● Work item:
Write the listing below again, word for word.

● Provided material:
+ + + + +
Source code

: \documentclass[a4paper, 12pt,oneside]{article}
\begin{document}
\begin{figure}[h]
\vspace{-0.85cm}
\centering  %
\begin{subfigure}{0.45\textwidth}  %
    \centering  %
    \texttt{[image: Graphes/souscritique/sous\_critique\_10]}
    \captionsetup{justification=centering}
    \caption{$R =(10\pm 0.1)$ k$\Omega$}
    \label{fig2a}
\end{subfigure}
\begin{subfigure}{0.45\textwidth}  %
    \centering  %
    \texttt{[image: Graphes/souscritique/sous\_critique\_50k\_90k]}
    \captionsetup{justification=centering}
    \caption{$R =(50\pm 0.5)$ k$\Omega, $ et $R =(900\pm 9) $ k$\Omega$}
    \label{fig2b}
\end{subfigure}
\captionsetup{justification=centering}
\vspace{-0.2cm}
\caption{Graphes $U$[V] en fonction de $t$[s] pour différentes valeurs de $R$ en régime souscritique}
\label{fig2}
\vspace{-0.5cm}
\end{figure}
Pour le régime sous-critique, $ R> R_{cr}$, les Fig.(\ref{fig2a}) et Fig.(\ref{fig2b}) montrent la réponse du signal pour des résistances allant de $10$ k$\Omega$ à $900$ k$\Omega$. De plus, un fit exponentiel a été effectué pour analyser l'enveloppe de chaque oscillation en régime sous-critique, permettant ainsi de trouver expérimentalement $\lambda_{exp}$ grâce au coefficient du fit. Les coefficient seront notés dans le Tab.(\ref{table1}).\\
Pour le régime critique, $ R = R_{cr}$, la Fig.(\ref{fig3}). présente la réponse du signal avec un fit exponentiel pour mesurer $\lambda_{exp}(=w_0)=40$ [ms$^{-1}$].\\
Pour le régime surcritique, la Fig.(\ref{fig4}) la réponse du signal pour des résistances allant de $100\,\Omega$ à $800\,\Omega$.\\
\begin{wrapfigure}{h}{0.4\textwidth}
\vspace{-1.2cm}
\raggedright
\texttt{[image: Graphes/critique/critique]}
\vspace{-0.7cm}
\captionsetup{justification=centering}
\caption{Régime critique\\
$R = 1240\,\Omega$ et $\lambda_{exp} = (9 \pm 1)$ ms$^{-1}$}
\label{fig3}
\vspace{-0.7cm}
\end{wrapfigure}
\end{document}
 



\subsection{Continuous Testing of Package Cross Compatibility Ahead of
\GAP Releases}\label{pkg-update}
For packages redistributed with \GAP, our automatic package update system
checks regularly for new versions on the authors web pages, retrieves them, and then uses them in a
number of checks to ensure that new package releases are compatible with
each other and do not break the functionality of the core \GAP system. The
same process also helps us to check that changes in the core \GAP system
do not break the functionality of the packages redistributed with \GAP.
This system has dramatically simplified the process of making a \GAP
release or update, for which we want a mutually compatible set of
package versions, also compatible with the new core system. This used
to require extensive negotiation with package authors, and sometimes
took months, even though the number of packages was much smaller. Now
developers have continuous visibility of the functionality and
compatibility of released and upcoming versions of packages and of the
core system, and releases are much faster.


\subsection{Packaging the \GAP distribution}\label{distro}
+ + + + +
● Answer section:
Source code

: \documentclass[a4paper, 12pt,oneside]{article}
\begin{document}
\begin{figure}[h]
\vspace{-0.85cm}
\centering  %
\begin{subfigure}{0.45\textwidth}  %
    \centering  %
    \texttt{[image: Graphes/souscritique/sous\_critique\_10]}
    \captionsetup{justification=centering}
    \caption{$R =(10\pm 0.1)$ k$\Omega$}
    \label{fig2a}
\end{subfigure}
\begin{subfigure}{0.45\textwidth}  %
    \centering  %
    \texttt{[image: Graphes/souscritique/sous\_critique\_50k\_90k]}
    \captionsetup{justification=centering}
    \caption{$R =(50\pm 0.5)$ k$\Omega, $ et $R =(900\pm 9) $ k$\Omega$}
    \label{fig2b}
\end{subfigure}
\captionsetup{justification=centering}
\vspace{-0.2cm}
\caption{Graphes $U$[V] en fonction de $t$[s] pour différentes valeurs de $R$ en régime souscritique}
\label{fig2}
\vspace{-0.5cm}
\end{figure}
Pour le régime sous-critique, $ R> R_{cr}$, les Fig.(\ref{fig2a}) et Fig.(\ref{fig2b}) montrent la réponse du signal pour des résistances allant de $10$ k$\Omega$ à $900$ k$\Omega$. De plus, un fit exponentiel a été effectué pour analyser l'enveloppe de chaque oscillation en régime sous-critique, permettant ainsi de trouver expérimentalement $\lambda_{exp}$ grâce au coefficient du fit. Les coefficient seront notés dans le Tab.(\ref{table1}).\\
Pour le régime critique, $ R = R_{cr}$, la Fig.(\ref{fig3}). présente la réponse du signal avec un fit exponentiel pour mesurer $\lambda_{exp}(=w_0)=40$ [ms$^{-1}$].\\
Pour le régime surcritique, la Fig.(\ref{fig4}) la réponse du signal pour des résistances allant de $100\,\Omega$ à $800\,\Omega$.\\
\begin{wrapfigure}{h}{0.4\textwidth}
\vspace{-1.2cm}
\raggedright
\texttt{[image: Graphes/critique/critique]}
\vspace{-0.7cm}
\captionsetup{justification=centering}
\caption{Régime critique\\
$R = 1240\,\Omega$ et $\lambda_{exp} = (9 \pm 1)$ ms$^{-1}$}
\label{fig3}
\vspace{-0.7cm}
\end{wrapfigure}
\end{document}
 



\subsection{Continuous Testing of Package Cross Compatibility Ahead of
\GAP Releases}\label{pkg-update}
For packages redistributed with \GAP, our automatic package update system
checks regularly for new versions on the authors web pages, retrieves them, and then uses them in a
number of checks to ensure that new package releases are compatible with
each other and do not break the functionality of the core \GAP system. The
same process also helps us to check that changes in the core \GAP system
do not break the functionality of the packages redistributed with \GAP.
This system has dramatically simplified the process of making a \GAP
release or update, for which we want a mutually compatible set of
package versions, also compatible with the new core system. This used
to require extensive negotiation with package authors, and sometimes
took months, even though the number of packages was much smaller. Now
developers have continuous visibility of the functionality and
compatibility of released and upcoming versions of packages and of the
core system, and releases are much faster.


\subsection{Packaging the \GAP distribution}\label{distro}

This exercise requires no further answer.